(Records shown Opens)
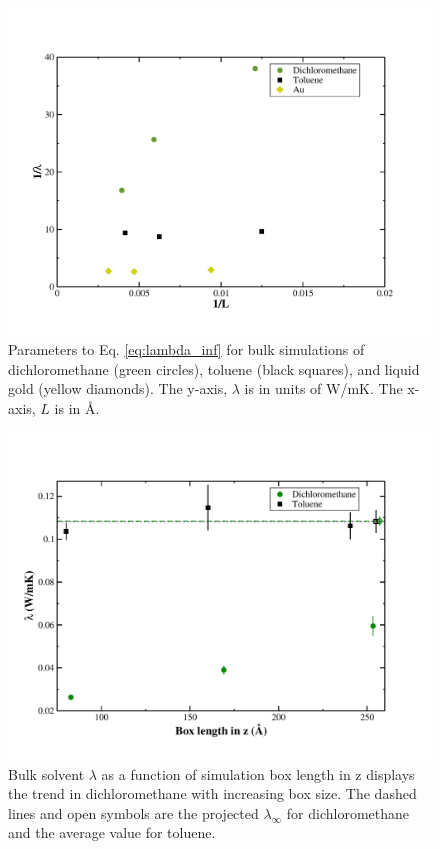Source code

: \begin{figure}[h]
    \includegraphics[scale=0.5]{figures/inverselambda-solvent.pdf}
    \caption{ Parameters to Eq. \ref{eq:lambda_inf} for bulk simulations of dichloromethane (green circles), toluene (black squares), and liquid gold (yellow diamonds). The y-axis, $\lambda$ is in units of W/mK. The x-axis, $L$ is in \AA.}
    \label{fig:inverselambda}
\end{figure}

\begin{figure}[h]
    \includegraphics[scale=0.5]{figures/lambda-bulk.pdf}
    \caption{ Bulk solvent $\lambda$ as a function of simulation box length in z displays the trend in dichloromethane with increasing box size. The dashed lines and open symbols are the projected $\lambda_{\infty}$ for dichloromethane and the average value for toluene.}
    \label{fig:lambda-bulk}
\end{figure}


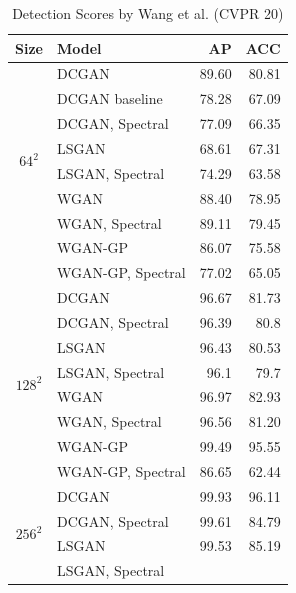 \documentclass[letterpaper]{article} %
\begin{document}
\begin{table}
    \caption{Detection Scores by Wang et al. (CVPR 20)}
    \centering
    \begin{tabular}{l|l|rr}
        \toprule
        Size & Model & AP&ACC\\
        \midrule
        
\multicolumn{1}{c|}{\multirow{8}{*}{$64^2$}} 
& DCGAN & 89.60&80.81 \\
& DCGAN baseline &78.28&67.09\\
  & DCGAN, Spectral &77.09&66.35\\ 
 \cline{2-4}
 & LSGAN &68.61&67.31 \\
 & LSGAN, Spectral &74.29&63.58 \\ %
 & WGAN & 88.40&78.95\\
 & WGAN, Spectral &  89.11&79.45\\ \cline{2-4}
 & WGAN-GP & 86.07&75.58\\
 & WGAN-GP, Spectral&77.02&65.05\\ \midrule
\multicolumn{1}{c|}{\multirow{8}{*}{$128^2$}} & DCGAN &96.67&81.73\\
 & DCGAN, Spectral & 96.39&80.8\\ \cline{2-4}
 & LSGAN & 96.43&80.53 \\
 & LSGAN, Spectral &96.1&79.7  \\ \cline{2-4}
 & WGAN &96.97&82.93  \\
 & WGAN, Spectral& 96.56&81.20\\ \cline{2-4}
 & WGAN-GP &99.49&95.55  \\ 
 & WGAN-GP, Spectral &86.65&62.44 \\\midrule
\multicolumn{1}{c|}{\multirow{4}{*}{$256^2$}} & DCGAN &99.93& 96.11\\
 & DCGAN, Spectral &99.61&84.79\\ \cline{2-4}
 & LSGAN & 99.53&85.19 \\
 & LSGAN, Spectral &  \\ \bottomrule

    \end{tabular}
\end{table}
\fi
\end{document}

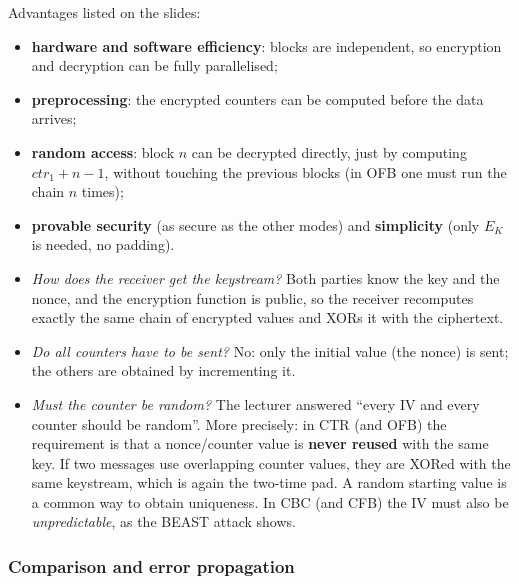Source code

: Advantages listed on the slides:
\begin{itemize}
    \item \textbf{hardware and software efficiency}: blocks are independent, so encryption and decryption can be fully parallelised;
    \item \textbf{preprocessing}: the encrypted counters can be computed before the data arrives;
    \item \textbf{random access}: block $n$ can be decrypted directly, just by computing $\mathit{ctr}_1 + n - 1$, without touching the previous blocks (in OFB one must run the chain $n$ times);
    \item \textbf{provable security} (as secure as the other modes) and \textbf{simplicity} (only $E_K$ is needed, no padding).
\end{itemize}

\begin{remark}
\leavevmode
\begin{itemize}
    \item \emph{How does the receiver get the keystream?} Both parties know the key and the nonce, and the encryption function is public, so the receiver recomputes exactly the same chain of encrypted values and XORs it with the ciphertext.
    \item \emph{Do all counters have to be sent?} No: only the initial value (the nonce) is sent; the others are obtained by incrementing it.
    \item \emph{Must the counter be random?} The lecturer answered \enquote{every IV and every counter should be random}. More precisely: in CTR (and OFB) the requirement is that a nonce/counter value is \textbf{never reused} with the same key. If two messages use overlapping counter values, they are XORed with the same keystream, which is again the two-time pad. A random starting value is a common way to obtain uniqueness. In CBC (and CFB) the IV must also be \emph{unpredictable}, as the BEAST attack shows.
\end{itemize}
\end{remark}

\subsubsection{Comparison and error propagation}

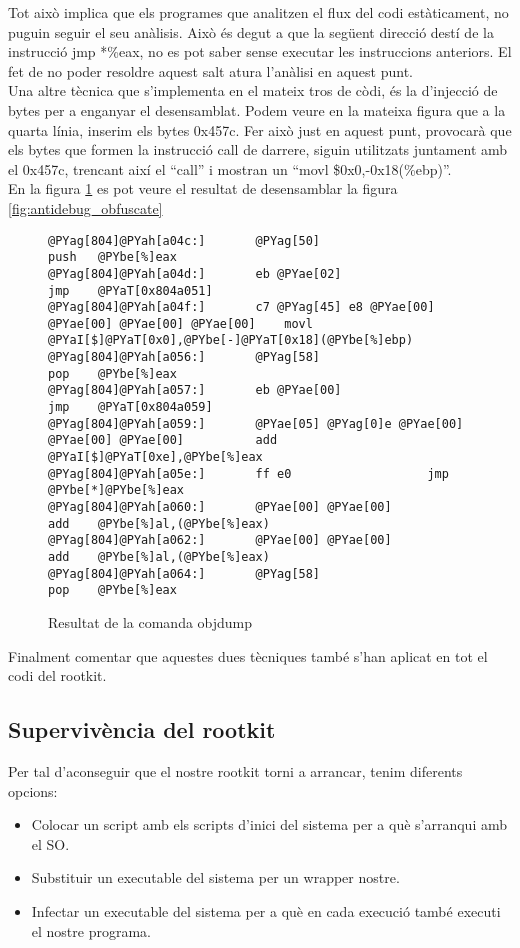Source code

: Tot això implica que els programes que analitzen
el flux del codi estàticament, no puguin seguir el seu anàlisis. Això és degut a que la següent direcció destí
de la instrucció jmp *\%eax, no es pot saber sense executar les instruccions anteriors. El fet de no poder resoldre aquest
salt atura l'anàlisi en aquest punt. \\

Una altre tècnica que s'implementa en el mateix tros de còdi, és la d'injecció de bytes per a enganyar el
desensamblat. Podem veure en la mateixa figura que a la quarta línia, inserim els bytes 0x457c. Fer això
just en aquest punt, provocarà que els bytes que formen la instrucció call de darrere, siguin utilitzats
juntament amb el 0x457c, trencant així el ``call'' i mostran un ``movl \$0x0,-0x18(\%ebp)''. \\

En la figura \ref{fig:antidebug_obfuscate2} es pot veure el resultat de desensamblar la figura \ref{fig:antidebug_obfuscate}

\begin{figure}[htp]
\begin{Verbatim}[commandchars=@\[\]]
@PYag[804]@PYah[a04c:]       @PYag[50]                      push   @PYbe[%]eax
@PYag[804]@PYah[a04d:]       eb @PYae[02]                   jmp    @PYaT[0x804a051]
@PYag[804]@PYah[a04f:]       c7 @PYag[45] e8 @PYae[00] @PYae[00] @PYae[00] @PYae[00]    movl   @PYaI[$]@PYaT[0x0],@PYbe[-]@PYaT[0x18](@PYbe[%]ebp)
@PYag[804]@PYah[a056:]       @PYag[58]                      pop    @PYbe[%]eax
@PYag[804]@PYah[a057:]       eb @PYae[00]                   jmp    @PYaT[0x804a059]
@PYag[804]@PYah[a059:]       @PYae[05] @PYag[0]e @PYae[00] @PYae[00] @PYae[00]          add    @PYaI[$]@PYaT[0xe],@PYbe[%]eax
@PYag[804]@PYah[a05e:]       ff e0                   jmp    @PYbe[*]@PYbe[%]eax
@PYag[804]@PYah[a060:]       @PYae[00] @PYae[00]                   add    @PYbe[%]al,(@PYbe[%]eax)
@PYag[804]@PYah[a062:]       @PYae[00] @PYae[00]                   add    @PYbe[%]al,(@PYbe[%]eax)
@PYag[804]@PYah[a064:]       @PYag[58]                      pop    @PYbe[%]eax
\end{Verbatim}
	\caption{Resultat de la comanda objdump}
	\label{fig:antidebug_obfuscate2}
\end{figure}

Finalment comentar que aquestes dues tècniques també s'han aplicat en tot el codi del rootkit.

\subsection{Supervivència del rootkit}
Per tal d'aconseguir que el nostre rootkit torni a arrancar, tenim diferents opcions:
\begin{itemize}
\item Colocar un script amb els scripts d'inici del sistema per a què s'arranqui amb el SO.
\item Substituir un executable del sistema per un wrapper nostre.
\item Infectar un executable del sistema per a què en cada execució també executi el nostre programa.
\end{itemize}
(Records shown Closes)
*What you will do:* Would you please repeat exactly the lines above, starting at the line with "de la instrucció" and stopping at the line with "Una altre tècnica", both included?

*Answer to the problem:*
de la instrucció jmp *\%eax, no es pot saber sense executar les instruccions anteriors. El fet de no poder resoldre aquest
salt atura l'anàlisi en aquest punt. \\

Una altre tècnica que s'implementa en el mateix tros de còdi, és la d'injecció de bytes per a enganyar el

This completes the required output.